+++ RECORDS +++

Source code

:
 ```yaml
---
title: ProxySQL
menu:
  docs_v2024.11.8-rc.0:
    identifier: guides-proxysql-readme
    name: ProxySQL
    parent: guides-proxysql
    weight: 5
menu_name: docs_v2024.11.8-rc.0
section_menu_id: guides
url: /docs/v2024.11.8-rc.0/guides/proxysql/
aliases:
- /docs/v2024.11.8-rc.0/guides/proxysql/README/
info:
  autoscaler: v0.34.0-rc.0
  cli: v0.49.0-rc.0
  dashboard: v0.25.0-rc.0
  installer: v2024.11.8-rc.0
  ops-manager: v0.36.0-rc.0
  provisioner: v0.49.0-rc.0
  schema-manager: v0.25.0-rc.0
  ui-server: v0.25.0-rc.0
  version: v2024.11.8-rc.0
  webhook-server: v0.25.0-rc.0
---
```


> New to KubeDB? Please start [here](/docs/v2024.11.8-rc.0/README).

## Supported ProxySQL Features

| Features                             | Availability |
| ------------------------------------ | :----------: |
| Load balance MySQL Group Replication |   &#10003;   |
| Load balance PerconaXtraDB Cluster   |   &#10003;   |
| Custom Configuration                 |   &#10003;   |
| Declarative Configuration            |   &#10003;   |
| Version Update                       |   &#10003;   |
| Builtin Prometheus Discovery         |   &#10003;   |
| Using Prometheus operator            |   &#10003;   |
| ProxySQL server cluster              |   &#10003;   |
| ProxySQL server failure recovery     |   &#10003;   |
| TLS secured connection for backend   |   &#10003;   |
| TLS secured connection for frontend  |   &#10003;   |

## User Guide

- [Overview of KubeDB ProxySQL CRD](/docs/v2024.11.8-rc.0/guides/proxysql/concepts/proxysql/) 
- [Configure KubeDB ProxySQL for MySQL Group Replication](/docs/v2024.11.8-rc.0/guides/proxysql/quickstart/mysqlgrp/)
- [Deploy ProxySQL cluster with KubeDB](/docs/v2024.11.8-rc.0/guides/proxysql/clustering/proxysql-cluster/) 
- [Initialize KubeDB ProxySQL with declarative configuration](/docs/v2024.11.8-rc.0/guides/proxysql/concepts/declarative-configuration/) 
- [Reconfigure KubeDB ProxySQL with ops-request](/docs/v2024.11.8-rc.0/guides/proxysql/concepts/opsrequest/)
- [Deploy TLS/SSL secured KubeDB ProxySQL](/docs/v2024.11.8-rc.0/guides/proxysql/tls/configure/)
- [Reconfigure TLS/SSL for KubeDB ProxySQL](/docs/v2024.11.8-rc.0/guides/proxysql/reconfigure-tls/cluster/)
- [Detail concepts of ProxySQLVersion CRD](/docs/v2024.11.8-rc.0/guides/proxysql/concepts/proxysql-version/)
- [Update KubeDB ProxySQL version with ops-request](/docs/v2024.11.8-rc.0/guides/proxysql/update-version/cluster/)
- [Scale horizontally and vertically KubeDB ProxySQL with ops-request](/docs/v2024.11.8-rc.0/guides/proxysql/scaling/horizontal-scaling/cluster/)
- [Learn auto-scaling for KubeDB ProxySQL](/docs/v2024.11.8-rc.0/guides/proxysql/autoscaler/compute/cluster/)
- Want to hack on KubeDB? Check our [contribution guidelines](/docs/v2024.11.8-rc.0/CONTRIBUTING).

+++
+++ RECORDS +++

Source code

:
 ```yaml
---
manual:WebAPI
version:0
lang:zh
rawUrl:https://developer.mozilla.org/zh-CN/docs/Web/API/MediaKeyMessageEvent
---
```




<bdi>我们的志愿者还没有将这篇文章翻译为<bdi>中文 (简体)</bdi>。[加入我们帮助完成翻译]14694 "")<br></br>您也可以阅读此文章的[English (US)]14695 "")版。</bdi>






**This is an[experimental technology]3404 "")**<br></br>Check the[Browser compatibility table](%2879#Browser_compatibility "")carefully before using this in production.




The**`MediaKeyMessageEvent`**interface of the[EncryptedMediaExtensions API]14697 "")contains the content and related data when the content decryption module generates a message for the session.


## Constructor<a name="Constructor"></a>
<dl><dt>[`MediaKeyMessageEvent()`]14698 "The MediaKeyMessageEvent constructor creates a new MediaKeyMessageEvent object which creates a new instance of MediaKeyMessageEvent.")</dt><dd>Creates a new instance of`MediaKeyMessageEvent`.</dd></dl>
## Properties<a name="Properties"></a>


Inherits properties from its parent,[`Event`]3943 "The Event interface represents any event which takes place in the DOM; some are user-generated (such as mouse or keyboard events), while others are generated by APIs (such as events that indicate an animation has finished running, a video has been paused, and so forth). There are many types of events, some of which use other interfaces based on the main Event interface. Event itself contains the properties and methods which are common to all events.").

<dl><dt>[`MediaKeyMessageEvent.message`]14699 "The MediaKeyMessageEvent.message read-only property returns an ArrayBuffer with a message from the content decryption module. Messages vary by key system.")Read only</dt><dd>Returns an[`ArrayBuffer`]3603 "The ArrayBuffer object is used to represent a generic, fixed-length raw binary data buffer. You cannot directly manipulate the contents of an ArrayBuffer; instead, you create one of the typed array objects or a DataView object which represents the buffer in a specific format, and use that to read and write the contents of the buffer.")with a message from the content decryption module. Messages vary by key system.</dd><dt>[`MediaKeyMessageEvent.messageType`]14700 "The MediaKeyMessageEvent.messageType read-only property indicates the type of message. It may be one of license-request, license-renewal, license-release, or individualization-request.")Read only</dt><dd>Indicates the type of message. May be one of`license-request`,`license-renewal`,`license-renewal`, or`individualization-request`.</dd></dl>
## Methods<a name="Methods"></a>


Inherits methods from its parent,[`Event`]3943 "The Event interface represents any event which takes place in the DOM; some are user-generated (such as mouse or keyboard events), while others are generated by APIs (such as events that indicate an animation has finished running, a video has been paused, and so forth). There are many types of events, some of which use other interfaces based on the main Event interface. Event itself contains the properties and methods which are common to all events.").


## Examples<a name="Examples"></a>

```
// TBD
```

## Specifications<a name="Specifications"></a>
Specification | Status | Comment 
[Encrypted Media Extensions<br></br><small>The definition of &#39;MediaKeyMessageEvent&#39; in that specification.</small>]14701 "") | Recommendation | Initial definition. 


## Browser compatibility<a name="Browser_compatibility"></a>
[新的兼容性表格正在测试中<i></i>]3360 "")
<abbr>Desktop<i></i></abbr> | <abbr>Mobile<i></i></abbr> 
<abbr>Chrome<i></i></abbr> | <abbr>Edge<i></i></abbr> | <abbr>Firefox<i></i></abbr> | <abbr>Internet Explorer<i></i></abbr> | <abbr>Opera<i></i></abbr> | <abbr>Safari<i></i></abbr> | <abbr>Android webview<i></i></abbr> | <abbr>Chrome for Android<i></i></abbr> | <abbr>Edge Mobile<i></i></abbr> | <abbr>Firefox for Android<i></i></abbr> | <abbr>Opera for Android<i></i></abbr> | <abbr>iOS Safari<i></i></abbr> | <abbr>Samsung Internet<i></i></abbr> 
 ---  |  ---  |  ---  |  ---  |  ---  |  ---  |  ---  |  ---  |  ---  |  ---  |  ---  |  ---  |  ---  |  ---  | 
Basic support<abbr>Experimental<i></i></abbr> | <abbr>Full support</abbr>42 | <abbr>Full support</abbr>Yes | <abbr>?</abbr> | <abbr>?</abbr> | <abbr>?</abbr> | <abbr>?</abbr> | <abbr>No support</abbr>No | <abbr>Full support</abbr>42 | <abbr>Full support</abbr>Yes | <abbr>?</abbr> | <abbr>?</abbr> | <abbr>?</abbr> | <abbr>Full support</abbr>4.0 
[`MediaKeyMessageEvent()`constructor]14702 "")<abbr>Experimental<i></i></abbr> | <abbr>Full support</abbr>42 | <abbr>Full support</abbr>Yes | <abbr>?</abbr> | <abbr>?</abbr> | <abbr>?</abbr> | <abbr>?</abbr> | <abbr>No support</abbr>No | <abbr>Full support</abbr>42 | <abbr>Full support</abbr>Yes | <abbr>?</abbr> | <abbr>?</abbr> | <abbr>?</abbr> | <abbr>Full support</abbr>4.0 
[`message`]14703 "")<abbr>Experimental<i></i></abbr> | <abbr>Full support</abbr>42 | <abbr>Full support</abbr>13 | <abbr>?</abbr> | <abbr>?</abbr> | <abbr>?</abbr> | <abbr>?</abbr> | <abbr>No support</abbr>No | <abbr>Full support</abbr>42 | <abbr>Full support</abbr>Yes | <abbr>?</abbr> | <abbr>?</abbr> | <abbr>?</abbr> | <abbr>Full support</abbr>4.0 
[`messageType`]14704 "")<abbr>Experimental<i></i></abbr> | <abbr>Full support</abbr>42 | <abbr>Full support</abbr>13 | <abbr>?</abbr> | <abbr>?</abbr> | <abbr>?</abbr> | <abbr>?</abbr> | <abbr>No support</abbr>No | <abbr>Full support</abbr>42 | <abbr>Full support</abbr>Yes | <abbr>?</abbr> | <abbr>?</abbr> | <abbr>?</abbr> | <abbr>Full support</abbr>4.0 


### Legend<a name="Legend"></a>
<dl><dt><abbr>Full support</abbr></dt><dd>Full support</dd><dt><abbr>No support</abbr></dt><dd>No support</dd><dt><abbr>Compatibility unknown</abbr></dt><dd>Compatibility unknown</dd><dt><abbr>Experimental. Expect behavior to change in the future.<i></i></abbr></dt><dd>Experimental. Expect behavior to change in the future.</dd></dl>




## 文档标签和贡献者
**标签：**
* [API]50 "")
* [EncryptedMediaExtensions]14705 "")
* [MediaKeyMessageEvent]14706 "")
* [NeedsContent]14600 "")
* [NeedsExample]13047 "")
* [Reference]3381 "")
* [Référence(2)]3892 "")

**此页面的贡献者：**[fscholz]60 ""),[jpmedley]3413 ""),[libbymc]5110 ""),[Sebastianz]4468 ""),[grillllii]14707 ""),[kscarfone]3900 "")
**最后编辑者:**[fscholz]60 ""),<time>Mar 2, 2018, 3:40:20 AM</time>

+++

- **PROMPT**: Out of the material above, output word for word the line with "- [Deploy TLS/SSL", the line with "- Want to hack", and all lines between them, with nothing else.

- **RESPONSE**:
- [Deploy TLS/SSL secured KubeDB ProxySQL](/docs/v2024.11.8-rc.0/guides/proxysql/tls/configure/)
- [Reconfigure TLS/SSL for KubeDB ProxySQL](/docs/v2024.11.8-rc.0/guides/proxysql/reconfigure-tls/cluster/)
- [Detail concepts of ProxySQLVersion CRD](/docs/v2024.11.8-rc.0/guides/proxysql/concepts/proxysql-version/)
- [Update KubeDB ProxySQL version with ops-request](/docs/v2024.11.8-rc.0/guides/proxysql/update-version/cluster/)
- [Scale horizontally and vertically KubeDB ProxySQL with ops-request](/docs/v2024.11.8-rc.0/guides/proxysql/scaling/horizontal-scaling/cluster/)
- [Learn auto-scaling for KubeDB ProxySQL](/docs/v2024.11.8-rc.0/guides/proxysql/autoscaler/compute/cluster/)
- Want to hack on KubeDB? Check our [contribution guidelines](/docs/v2024.11.8-rc.0/CONTRIBUTING).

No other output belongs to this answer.